■ Action item
State the number of lines in the records that contain "Training", with no other words.

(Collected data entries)
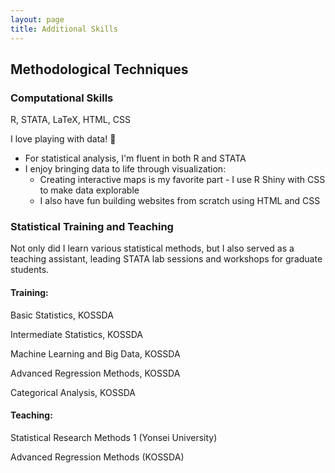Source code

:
 ```yaml
---
layout: page
title: Additional Skills
---
```


<h2>Methodological Techniques</h2>

<h3>Computational Skills</h3>
<p>R, STATA, LaTeX, HTML, CSS</p>

<p>I love playing with data! 🎨</p>

<ul>
 <li>For statistical analysis, I'm fluent in both R and STATA</li>
 <li>I enjoy bringing data to life through visualization:
   <ul>
     <li>Creating interactive maps is my favorite part - I use R Shiny with CSS to make data explorable</li>
     <li>I also have fun building websites from scratch using HTML and CSS</li>
   </ul>
 </li>
</ul>

<h3>Statistical Training and Teaching</h3>
<p>Not only did I learn various statistical methods, but I also served as a teaching assistant, leading STATA lab sessions and workshops for graduate students.</p>

<h4>Training:</h4>
<p>Basic Statistics, KOSSDA</p>
<p>Intermediate Statistics, KOSSDA</p>
<p>Machine Learning and Big Data, KOSSDA</p>
<p>Advanced Regression Methods, KOSSDA</p>
<p>Categorical Analysis, KOSSDA</p>

<h4>Teaching:</h4>
<p>Statistical Research Methods 1 (Yonsei University)</p>
<p>Advanced Regression Methods (KOSSDA)</p>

■ Response area
2